==== RECORDS FOR PROCESSING

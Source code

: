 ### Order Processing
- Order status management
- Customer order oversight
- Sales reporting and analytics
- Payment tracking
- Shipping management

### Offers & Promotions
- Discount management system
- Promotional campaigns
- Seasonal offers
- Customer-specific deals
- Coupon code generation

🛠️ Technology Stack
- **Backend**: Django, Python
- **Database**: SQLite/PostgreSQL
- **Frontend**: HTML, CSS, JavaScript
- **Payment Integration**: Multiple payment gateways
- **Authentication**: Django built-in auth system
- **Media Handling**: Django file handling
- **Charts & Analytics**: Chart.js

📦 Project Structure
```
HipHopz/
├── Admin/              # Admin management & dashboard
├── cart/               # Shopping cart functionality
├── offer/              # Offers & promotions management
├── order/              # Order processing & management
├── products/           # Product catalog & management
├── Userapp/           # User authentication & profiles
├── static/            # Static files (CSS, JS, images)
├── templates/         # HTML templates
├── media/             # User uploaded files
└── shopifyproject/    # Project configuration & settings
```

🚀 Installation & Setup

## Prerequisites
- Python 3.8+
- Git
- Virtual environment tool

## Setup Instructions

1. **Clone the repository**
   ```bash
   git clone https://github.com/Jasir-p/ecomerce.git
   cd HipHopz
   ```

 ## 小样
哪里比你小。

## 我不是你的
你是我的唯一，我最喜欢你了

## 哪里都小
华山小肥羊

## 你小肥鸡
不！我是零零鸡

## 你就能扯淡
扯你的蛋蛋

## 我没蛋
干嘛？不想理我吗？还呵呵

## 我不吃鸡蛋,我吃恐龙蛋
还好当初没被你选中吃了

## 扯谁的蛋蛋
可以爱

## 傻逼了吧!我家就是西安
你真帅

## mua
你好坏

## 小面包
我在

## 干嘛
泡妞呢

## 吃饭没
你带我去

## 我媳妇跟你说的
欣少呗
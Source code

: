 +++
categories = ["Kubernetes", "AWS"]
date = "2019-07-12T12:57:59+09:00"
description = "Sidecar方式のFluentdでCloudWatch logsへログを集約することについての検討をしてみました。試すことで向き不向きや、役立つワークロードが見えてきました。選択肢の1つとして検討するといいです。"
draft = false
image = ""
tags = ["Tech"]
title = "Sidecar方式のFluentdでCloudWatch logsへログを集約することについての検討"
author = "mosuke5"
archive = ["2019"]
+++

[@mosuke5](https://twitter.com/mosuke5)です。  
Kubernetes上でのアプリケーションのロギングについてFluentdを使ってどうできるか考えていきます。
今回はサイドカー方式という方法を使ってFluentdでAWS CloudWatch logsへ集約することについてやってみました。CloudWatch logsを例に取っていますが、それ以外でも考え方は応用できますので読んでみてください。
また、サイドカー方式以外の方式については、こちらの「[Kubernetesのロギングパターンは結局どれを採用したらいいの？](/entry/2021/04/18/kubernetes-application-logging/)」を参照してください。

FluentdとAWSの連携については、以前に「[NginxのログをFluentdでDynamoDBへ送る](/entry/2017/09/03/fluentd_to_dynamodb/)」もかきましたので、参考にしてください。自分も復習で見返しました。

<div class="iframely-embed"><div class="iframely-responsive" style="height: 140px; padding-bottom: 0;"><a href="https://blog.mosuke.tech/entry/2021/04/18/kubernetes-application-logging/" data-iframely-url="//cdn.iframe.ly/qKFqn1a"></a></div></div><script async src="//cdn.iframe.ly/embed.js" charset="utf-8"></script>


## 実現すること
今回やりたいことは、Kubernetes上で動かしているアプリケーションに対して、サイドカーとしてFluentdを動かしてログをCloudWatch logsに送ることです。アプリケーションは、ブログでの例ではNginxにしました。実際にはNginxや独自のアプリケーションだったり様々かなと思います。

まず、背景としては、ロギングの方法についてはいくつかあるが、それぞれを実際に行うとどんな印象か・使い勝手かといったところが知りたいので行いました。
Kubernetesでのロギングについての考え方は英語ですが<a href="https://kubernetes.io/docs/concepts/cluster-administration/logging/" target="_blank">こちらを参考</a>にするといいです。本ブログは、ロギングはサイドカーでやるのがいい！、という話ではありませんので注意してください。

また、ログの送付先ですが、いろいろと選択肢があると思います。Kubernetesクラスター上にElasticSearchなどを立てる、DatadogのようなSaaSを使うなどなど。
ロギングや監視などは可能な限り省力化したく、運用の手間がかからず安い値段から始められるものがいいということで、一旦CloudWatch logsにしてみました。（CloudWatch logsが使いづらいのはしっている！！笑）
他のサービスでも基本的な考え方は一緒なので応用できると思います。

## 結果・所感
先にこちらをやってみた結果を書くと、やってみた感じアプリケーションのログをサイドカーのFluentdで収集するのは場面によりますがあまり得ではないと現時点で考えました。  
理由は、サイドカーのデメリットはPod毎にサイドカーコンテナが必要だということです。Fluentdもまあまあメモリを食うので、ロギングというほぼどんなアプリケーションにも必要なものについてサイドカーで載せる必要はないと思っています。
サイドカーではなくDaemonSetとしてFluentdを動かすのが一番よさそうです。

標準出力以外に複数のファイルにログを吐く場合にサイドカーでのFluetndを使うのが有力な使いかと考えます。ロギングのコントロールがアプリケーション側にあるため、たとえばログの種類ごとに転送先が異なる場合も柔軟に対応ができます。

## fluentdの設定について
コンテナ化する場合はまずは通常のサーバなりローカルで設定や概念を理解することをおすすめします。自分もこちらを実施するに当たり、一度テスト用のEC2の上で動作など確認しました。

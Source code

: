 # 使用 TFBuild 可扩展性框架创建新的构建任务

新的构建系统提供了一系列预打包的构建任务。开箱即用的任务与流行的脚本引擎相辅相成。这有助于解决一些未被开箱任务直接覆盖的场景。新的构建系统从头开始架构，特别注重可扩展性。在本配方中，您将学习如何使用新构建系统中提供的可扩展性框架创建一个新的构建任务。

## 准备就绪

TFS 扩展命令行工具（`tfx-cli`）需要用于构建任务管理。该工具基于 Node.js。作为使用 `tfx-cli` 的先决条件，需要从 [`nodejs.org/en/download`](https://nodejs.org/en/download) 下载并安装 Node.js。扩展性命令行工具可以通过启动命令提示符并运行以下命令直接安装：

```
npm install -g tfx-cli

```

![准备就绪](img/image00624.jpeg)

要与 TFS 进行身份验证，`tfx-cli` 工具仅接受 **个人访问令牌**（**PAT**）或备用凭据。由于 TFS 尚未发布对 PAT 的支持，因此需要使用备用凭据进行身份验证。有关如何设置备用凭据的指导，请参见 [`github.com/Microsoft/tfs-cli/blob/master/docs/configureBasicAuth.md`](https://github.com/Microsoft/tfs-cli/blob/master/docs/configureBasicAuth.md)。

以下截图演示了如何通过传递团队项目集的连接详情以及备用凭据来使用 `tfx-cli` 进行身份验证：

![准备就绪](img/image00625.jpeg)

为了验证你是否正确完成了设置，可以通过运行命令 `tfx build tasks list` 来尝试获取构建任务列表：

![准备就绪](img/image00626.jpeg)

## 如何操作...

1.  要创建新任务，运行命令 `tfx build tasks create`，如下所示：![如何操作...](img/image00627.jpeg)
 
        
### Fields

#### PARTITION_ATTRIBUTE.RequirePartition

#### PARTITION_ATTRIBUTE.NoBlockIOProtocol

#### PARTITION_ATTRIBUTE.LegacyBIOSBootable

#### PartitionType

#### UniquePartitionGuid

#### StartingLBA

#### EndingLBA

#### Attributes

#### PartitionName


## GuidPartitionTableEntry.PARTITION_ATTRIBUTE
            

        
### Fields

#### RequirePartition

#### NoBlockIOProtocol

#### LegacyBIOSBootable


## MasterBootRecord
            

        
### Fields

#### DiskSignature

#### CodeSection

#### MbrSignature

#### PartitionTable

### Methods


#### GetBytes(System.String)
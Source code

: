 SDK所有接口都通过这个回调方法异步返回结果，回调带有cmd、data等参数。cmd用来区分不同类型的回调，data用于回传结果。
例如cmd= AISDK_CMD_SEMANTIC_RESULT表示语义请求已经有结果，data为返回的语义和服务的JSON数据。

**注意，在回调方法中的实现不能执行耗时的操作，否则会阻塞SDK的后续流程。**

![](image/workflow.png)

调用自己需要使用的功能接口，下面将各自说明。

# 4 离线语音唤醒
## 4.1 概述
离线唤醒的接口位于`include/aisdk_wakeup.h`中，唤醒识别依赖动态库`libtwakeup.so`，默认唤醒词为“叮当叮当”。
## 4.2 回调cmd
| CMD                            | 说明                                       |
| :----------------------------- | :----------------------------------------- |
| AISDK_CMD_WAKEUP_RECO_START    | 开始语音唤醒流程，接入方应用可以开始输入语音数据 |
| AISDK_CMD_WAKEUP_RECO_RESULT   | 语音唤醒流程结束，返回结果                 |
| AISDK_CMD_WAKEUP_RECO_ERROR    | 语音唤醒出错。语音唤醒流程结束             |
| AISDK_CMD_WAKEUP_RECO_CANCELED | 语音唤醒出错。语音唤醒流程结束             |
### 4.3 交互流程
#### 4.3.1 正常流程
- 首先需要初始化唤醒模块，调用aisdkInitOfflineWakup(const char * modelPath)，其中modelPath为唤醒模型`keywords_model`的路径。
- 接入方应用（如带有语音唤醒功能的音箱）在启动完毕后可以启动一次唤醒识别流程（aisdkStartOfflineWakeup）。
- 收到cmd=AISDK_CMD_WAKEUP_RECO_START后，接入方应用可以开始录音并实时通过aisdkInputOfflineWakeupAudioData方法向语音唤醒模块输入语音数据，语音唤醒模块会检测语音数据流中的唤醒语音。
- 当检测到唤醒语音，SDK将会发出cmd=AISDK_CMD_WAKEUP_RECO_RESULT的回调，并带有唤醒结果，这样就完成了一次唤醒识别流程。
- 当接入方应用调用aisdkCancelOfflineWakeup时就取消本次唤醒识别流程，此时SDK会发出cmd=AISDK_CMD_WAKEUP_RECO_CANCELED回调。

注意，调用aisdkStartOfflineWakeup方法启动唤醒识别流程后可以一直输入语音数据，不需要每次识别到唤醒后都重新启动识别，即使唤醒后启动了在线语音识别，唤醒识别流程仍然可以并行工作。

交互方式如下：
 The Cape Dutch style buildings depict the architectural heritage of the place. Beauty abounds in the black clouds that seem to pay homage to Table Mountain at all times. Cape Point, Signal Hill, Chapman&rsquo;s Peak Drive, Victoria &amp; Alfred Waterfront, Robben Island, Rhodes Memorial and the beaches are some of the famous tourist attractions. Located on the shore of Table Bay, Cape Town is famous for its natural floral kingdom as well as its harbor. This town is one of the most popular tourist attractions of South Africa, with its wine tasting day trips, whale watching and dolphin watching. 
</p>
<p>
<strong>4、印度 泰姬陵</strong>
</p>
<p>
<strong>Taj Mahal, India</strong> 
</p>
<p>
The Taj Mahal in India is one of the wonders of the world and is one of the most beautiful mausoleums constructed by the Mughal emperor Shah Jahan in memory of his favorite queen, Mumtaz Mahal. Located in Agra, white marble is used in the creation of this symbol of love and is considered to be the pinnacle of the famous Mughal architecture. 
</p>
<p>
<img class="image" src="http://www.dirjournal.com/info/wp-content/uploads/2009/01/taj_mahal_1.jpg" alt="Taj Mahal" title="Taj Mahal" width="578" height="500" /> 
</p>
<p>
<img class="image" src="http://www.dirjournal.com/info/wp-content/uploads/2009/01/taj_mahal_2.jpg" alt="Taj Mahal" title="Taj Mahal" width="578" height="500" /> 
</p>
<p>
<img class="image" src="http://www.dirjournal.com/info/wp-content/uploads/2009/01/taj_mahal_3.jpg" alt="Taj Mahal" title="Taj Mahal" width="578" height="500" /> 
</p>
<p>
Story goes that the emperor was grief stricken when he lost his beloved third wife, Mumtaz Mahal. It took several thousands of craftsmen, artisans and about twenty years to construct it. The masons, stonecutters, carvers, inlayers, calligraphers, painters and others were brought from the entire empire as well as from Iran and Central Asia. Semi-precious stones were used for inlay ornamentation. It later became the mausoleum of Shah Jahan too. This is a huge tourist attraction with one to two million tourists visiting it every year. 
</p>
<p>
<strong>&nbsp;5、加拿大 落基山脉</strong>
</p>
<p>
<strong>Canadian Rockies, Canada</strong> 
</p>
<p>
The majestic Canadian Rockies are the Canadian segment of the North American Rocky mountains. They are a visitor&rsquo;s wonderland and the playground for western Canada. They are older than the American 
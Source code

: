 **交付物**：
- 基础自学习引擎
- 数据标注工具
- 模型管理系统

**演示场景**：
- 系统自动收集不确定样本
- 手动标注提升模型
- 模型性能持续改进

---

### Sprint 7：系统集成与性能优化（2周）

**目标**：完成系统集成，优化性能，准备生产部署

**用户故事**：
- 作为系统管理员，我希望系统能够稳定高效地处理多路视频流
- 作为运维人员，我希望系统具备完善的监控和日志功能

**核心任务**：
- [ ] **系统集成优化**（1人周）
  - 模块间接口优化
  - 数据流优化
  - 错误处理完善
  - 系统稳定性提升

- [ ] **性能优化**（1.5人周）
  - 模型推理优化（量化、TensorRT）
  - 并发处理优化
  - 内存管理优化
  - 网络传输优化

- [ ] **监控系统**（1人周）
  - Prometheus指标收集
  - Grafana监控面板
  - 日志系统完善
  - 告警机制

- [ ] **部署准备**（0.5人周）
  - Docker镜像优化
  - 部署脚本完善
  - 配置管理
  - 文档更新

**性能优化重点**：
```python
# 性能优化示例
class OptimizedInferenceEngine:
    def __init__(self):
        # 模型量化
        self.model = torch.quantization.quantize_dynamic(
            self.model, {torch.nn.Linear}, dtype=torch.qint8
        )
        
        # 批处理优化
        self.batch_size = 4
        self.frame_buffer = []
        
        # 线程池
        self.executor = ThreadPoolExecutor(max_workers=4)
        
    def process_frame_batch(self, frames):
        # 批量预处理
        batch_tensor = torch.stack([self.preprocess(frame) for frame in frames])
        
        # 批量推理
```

========

◆ TASK STATEMENT ◆
From the records above, tally every line that includes the word "Customer" and reply with the total by itself.

◆ ANSWER ◆
2